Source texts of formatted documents
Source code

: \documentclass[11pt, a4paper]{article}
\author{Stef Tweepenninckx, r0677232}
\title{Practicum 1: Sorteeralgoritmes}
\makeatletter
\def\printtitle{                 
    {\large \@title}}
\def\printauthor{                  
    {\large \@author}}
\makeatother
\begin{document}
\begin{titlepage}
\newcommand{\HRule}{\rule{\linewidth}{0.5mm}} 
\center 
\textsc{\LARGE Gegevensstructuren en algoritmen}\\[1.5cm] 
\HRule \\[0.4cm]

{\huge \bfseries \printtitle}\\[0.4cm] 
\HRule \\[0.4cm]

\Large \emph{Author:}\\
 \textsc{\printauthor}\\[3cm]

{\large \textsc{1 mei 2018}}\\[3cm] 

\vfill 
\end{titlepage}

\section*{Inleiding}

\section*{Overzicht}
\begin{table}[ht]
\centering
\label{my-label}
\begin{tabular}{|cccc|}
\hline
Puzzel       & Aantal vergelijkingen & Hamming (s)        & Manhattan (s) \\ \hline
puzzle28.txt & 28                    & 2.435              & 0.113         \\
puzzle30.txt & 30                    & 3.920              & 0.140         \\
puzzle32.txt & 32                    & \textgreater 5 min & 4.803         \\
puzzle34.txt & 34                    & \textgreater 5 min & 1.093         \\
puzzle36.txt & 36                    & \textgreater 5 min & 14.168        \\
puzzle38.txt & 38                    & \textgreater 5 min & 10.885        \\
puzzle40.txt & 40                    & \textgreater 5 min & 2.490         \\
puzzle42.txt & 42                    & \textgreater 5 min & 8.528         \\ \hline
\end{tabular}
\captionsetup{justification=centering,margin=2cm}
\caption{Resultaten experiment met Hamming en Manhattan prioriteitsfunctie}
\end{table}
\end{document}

● **What to work on**: What lines in the data above contain the word "hline"? Show them all.

● **Solution for this task**:
\hline
Puzzel       & Aantal vergelijkingen & Hamming (s)        & Manhattan (s) \\ \hline
puzzle42.txt & 42                    & \textgreater 5 min & 8.528         \\ \hline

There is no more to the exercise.